The footage was obtained by Unearthed, an investigative unit of environmental group Greenpeace UK, which posed as headhunters to obtain the information from Exxon lobbyist Keith McCoy.

Among the senators listed as allies, McCoy calls Joe Manchin the “kingmaker” on energy issues because of his status as a Democrat representing West Virginia, a key natural gas-producing state. McCoy says he speaks with Manchin’s staff every week. Manchin is also chairman of the Energy and Natural Resources Committee.

BIDEN CAN’T PLEASE ANYONE WITH MOVES ON PIPELINES

McCoy also named Sens. John Barrasso of Wyoming, the top GOP member of the Energy Committee, and Shelley Moore Capito of West Virginia, the Republican ranking member of the Environment and Public Works Committee.

Other lobbying targets of Exxon include centrist Democrats Sens. Kyrsten Sinema of Arizona and Jon Tester of Montana.

McCoy also singles out Sen. Chris Coons, a Delaware Democrat, as an important contact because of his close relationship with President Joe Biden.

Other Exxon contacts are up for reelection in 2022, McCoy notes: Maggie Hassan of New Hampshire and Mark Kelly of Arizona.
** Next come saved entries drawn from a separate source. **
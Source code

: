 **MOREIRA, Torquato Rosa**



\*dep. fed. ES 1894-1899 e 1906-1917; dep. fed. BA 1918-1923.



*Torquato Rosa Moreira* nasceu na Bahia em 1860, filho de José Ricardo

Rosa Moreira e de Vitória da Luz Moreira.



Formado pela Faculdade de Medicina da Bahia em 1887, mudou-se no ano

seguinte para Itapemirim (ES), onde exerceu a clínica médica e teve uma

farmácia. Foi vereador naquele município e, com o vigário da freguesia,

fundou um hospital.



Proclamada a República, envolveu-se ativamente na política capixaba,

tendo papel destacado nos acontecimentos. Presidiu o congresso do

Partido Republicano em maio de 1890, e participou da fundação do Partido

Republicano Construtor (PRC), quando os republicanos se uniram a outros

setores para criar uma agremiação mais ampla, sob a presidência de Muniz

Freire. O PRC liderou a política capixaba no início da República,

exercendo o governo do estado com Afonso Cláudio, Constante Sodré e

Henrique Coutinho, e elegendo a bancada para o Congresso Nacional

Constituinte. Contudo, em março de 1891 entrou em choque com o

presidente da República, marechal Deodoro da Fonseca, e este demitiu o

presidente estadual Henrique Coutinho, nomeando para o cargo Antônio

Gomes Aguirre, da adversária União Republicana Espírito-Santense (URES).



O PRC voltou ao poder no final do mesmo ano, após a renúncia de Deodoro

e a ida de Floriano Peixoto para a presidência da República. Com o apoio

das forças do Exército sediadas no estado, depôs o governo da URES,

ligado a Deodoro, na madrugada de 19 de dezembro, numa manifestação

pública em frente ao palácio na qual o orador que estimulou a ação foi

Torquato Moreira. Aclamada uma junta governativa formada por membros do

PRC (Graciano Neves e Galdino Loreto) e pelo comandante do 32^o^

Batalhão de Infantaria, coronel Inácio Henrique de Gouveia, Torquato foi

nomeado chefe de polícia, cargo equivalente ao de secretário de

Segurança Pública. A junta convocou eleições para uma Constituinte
McCoy also name-checks traditional Republican allies John Cornyn of Texas, Steve Daines of Montana, and Marco Rubio of Florida.

In the leaked video, McCoy also suggested that Exxon is only publicly supporting a carbon tax to appear to be environmentally friendly with little consequence because it sees the policy as politically impossible to pass and thus unlikely to affect the company. Exxon is one of many large oil and gas companies and their lobby groups that have endorsed the concept of a carbon tax as preferable to mandates and regulations.

“I will tell you, there is not an appetite for a carbon tax. It is a non-starter. Nobody is going to propose a tax on all Americans,” McCoy said. “And the cynical side of me says, ‘Yeah, we kind of know that. But it gives us a talking point. We can say, ‘Well, what is ExxonMobil for? Well, we’re for a carbon tax.’”

Among other revelations, McCoy acknowledges Exxon “aggressively” fought against climate science in the past to protect its oil and gas business and joined “shadow groups” to push back against the science underpinning global warming.

“We were looking out for our investments. We were looking out for our shareholders,” McCoy said.

And he claims that Exxon lobbied Congress to limit climate provisions in infrastructure negotiations over Biden’s American Jobs Plan and to focus on roads and bridges.

“If you lower that threshold, you stick to highways and bridges, then a lot of the negative stuff starts to come out,” McCoy said. “Why would you put in something on emissions reductions on climate change to oil refineries in a highway bill?”

Exxon CEO Darren Woods issued a statement Wednesday afternoon condemning the lobbyist’s comments and apologizing for them, specifically those “regarding interactions with elected officials.”

Woods stressed Exxon’s “firm commitment” to supporting carbon pricing to address climate change.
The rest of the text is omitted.